7 "My Heart Stood Still" (1961). Joe Benjamin/Elvin Jones. A tinny, out-of-tune piano but fuck it. 4 swaggering, snaky piano choruses & inspiration never fails. When Barry is on, to paraphrase Monk, he lifts the bandstand. He & Elvin sound great together.
8 “Stay Right With It" (1962). Bob Cranshaw/Clifford Jarvis. The blues. Nobody swings at this tempo like Barry. He’s really TALKING, slapping the syncopated beat back and forth for 12 choruses with Jarvis' ride cymbal and snare.
9 “The Sidewinder" (1963). Barry is too much the bebop purist to be the ideal pianist for Lee Morgan's proto-boogaloo hit, but Bob Cranshaw remembers Barry in the studio saying he was gonna play as funky as he could. The piano vamp sells the song.
10 “Luminescence!” (1967). Pepper/Junior/Slide/Cranshaw/ McBrowne. Title track from Barry's best LP with horns. His take on “How High the Moon" changes. High spirits from everyone— Slide! — with Barry batting clean-up & hitting it out of the park. Whew! ...
11 “These Foolish Things” (1969) Ron Carter/Leroy Williams. Tremendous ballad performance, real storytelling, fanciful melodic imagination & rhythmic surprise in the improvisation, gorgeous harmonic movement in the melody. Barry truly loves playing ballads
12 “Symphonic Blues Suite: Third Movement” (1970). Wild stuff. At 2:42, Barry improvises Messiaen-like fragments (!) in the balcony of the piano, the closest this lifelong bebopper came to the avant-garde. He brings it all back home w/ a soulful slow blues
13 “Ray’s Idea" (1972) from Sonny Stitt's masterpiece "Constellation." Sam Jones/Roy Brooks. Supreme distillation of the bebop language. Barry's comping gooses the action & his 32 bars ring w/truth. Who needs a zillion choruses when you can say it in one?

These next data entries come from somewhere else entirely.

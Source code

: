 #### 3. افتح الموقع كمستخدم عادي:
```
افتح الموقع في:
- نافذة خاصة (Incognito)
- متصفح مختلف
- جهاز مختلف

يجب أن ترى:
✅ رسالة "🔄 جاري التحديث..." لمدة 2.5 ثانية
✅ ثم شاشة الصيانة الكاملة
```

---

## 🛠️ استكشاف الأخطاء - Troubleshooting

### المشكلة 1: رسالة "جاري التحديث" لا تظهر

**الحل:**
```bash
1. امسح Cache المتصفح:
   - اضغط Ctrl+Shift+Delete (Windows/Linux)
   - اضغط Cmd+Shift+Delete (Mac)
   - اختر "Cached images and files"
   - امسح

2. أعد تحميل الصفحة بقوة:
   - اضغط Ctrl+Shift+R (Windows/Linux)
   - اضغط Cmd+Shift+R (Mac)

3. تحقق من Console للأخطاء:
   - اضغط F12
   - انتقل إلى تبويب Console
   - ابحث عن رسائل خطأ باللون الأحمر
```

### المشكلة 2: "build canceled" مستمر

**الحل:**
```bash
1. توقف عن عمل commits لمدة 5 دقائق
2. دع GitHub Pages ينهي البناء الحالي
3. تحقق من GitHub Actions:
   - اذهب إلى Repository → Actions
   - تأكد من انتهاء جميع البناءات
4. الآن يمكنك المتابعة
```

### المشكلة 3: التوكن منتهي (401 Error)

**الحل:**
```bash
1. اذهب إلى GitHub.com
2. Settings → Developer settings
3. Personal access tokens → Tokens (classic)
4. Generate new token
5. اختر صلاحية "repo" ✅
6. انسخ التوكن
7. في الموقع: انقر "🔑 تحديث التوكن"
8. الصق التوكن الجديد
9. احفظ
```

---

14 “Renaissance” (1972). George Duvivier/Leroy Williams. One of Barry’s best LPs, "Vicissitudes" is loaded w/ intriguing originals, including this beguiling exercise in minor-key bebop. The interlude has a Barry-on-Bach feeling. Then double-time: Surprise!
15 “No Place to Hide” (1975). A favorite track from a sweetheart LP, David Allyn's "Don't Look Back." Piano-vocal duets with an oft-forgotten, plummy baritone. Barry's masterful accompaniment — gorgeous harmony & voice leading — is a work of art.
16 “Like Someone in Love"(1976). Sam Jones/Leroy Williams. Bud's arrangement. Super relaxed, super expressive. Barry's varied articulation & placement of the beat—laying back, pushing ahead, riding right on it—excites the emotions. Triplets rule the world!
17 “Oblivion” (1985). Hal Dodson/Leroy Williams. Look out! Bud's flag-waver taken WAY upstairs. It’s not just the speed, but the melodic, rhythmic & harmonic integrity of Barry’s lines. God is in the details. Barry looks as relaxed as if playing a ballad.
18 “All God’s Children Got Rhythm” (1990.) Another upstairs tempo but with a twist: Barry opens at a moderate speed with a nutty arrangement — dig the descending quasi-boogie figure in the left-hand — that he copped from a tape he has of Monk practicing.
19 “Blue Monk” (1990). Barry & Monk were close, living together at Nica’s house in Weehawken for a decade. Barry plays Monk w/ utmost respect but still delivers his own personality. Barry is a great blues player & this medium-slow tempo is for adults only.
20 “Nascimento" (1996). George Mraz/Leroy Williams. Barry’s set closer, one of his most alluring originals. His regulars always lead the audience participation — rhythmic handclaps during the interludes & wordless singing of the splendorous melody. Magic.
21 "The Bird of Red & Gold" (1979). Dial BH for beauty. From my fave of Barry's four solo piano records, a celestial original ballad as radiant as a Shelley ode. Barry sings — literally — his own poetic lyric. Brings tears to my eyes every time I hear it.
22 To go out, two photos that mean so much to me. First, the maestro and me in 2014 at the Dirty Dog Jazz Cafe in metro Detroit. Photo by John Osler.
23 Finally, I asked Barry to sign a copy of my book "Jazz From Detroit" on the title page of the chapter devoted to him. In so many ways he is the true hero of the book.